§ Exercise brief:
Scan the entries below line by line and state how many lines contain the string "Skewness", giving only the number.

── Extracted material

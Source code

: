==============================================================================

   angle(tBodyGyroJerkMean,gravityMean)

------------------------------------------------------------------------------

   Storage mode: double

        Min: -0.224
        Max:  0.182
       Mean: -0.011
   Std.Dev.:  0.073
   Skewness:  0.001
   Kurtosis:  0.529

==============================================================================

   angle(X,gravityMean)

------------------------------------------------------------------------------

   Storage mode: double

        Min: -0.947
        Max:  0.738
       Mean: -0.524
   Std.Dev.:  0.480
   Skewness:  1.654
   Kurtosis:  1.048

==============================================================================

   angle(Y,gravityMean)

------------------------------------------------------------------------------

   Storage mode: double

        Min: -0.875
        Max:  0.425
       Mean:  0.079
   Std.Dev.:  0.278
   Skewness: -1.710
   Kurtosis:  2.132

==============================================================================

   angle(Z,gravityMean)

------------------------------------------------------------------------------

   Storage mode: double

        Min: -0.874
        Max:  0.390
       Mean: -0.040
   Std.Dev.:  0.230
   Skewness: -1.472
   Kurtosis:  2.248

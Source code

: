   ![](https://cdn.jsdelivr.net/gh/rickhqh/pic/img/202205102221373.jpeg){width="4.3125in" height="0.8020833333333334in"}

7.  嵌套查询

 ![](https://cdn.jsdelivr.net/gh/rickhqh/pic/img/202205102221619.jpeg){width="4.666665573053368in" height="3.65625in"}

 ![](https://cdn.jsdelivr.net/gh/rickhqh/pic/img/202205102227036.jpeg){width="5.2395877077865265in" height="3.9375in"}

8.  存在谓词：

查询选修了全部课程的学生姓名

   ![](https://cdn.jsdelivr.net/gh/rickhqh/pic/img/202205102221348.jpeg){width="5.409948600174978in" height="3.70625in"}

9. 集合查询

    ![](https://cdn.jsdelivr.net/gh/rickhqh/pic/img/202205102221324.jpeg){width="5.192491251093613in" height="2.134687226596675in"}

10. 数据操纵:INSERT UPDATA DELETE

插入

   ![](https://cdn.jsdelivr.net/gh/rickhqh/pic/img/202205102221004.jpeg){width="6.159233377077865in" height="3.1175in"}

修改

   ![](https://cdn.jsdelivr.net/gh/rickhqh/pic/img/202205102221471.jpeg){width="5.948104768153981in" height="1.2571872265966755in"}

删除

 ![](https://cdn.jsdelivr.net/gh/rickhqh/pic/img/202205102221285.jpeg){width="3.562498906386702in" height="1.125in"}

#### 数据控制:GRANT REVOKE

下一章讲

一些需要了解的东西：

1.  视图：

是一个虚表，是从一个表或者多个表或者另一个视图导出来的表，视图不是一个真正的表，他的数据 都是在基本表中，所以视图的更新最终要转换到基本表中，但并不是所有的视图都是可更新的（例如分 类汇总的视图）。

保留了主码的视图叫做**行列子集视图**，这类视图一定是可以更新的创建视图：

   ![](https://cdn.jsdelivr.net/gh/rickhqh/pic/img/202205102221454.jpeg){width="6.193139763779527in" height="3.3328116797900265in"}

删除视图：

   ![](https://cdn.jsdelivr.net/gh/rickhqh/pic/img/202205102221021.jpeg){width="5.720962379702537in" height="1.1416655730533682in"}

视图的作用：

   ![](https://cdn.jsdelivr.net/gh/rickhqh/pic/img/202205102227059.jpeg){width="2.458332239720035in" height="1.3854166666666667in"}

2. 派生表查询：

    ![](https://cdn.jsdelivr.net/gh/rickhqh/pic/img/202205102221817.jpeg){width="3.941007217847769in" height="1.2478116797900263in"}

────

§ Response area:
4